The records below hold a stretch from the line with "## Camino mínimo" through the line with "Definimos el camíno"; return exactly those lines, ends included, and nothing more.

RECORDS FOR PROCESSING: Begin

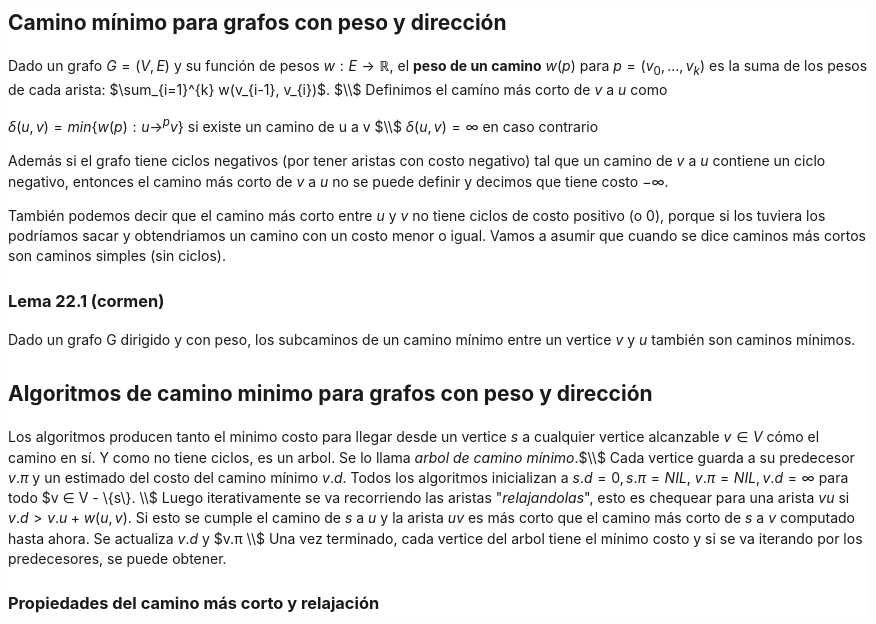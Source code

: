 
## Camino mínimo para grafos con peso y dirección
Dado un grafo $G = (V, E)$ y su función de pesos $w : E →  ℝ$, el **peso de un camino** $w(p)$ para $p = ( v_{0}, ..., v_{k} )$ es la suma de los pesos de cada arista: $\sum_{i=1}^{k} w(v_{i-1}, v_{i})$. $\\$
Definimos el camíno más corto de $v$ a $u$ como

$δ(u, v) = min\{w(p): u →^{p} v\}$ si existe un camino de u a v $\\$
$δ(u, v) = ∞$ en caso contrario

Además si el grafo tiene ciclos negativos (por tener aristas con costo negativo) tal que un camino de $v$ a $u$ contiene un ciclo negativo, entonces el camino más corto de $v$ a $u$ no se puede definir y decimos que tiene costo $-∞$.

También podemos decir que el camino más corto entre $u$ y $v$ no tiene ciclos de costo positivo (o 0), porque si los tuviera los podríamos sacar y obtendriamos un camino con un costo menor o igual.
Vamos a asumir que cuando se dice caminos más cortos son caminos simples (sin ciclos).

### Lema 22.1 (cormen)
Dado un grafo G dirigido y con peso, los subcaminos de un camino mínimo entre un vertice $v$ y $u$ también son caminos mínimos.

## Algoritmos de camino minimo para grafos con peso y dirección
Los algoritmos producen tanto el minimo costo para llegar desde un vertice $s$ a cualquier vertice alcanzable $v ∈ V$ cómo el camino en sí. Y como no tiene ciclos, es un arbol. Se lo llama *arbol de camino mínimo*.$\\$
Cada vertice guarda a su predecesor $v.π$ y un estimado del costo del camino mínimo $v.d$. Todos los algoritmos inicializan a $s.d=0, s.π = NIL$,  $v.π = NIL, v.d = ∞$ para todo $v ∈ V - \{s\}. \\$
Luego iterativamente se va recorriendo las aristas "*relajandolas*", esto es chequear para una arista $vu$ si 
$v.d > v.u + w(u,v)$. Si esto se cumple el camino de $s$ a $u$ y la arista $uv$ es más corto que el camino más corto de $s$ a $v$ computado hasta ahora. Se actualiza $v.d$ y $v.π \\$
Una vez terminado, cada vertice del arbol tiene el mínimo costo y si se va iterando por los predecesores, se puede obtener.

### Propiedades del camino más corto y relajación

RECORDS FOR PROCESSING: End

● EXERCISE OUTPUT:
## Camino mínimo para grafos con peso y dirección
Dado un grafo $G = (V, E)$ y su función de pesos $w : E →  ℝ$, el **peso de un camino** $w(p)$ para $p = ( v_{0}, ..., v_{k} )$ es la suma de los pesos de cada arista: $\sum_{i=1}^{k} w(v_{i-1}, v_{i})$. $\\$
Definimos el camíno más corto de $v$ a $u$ como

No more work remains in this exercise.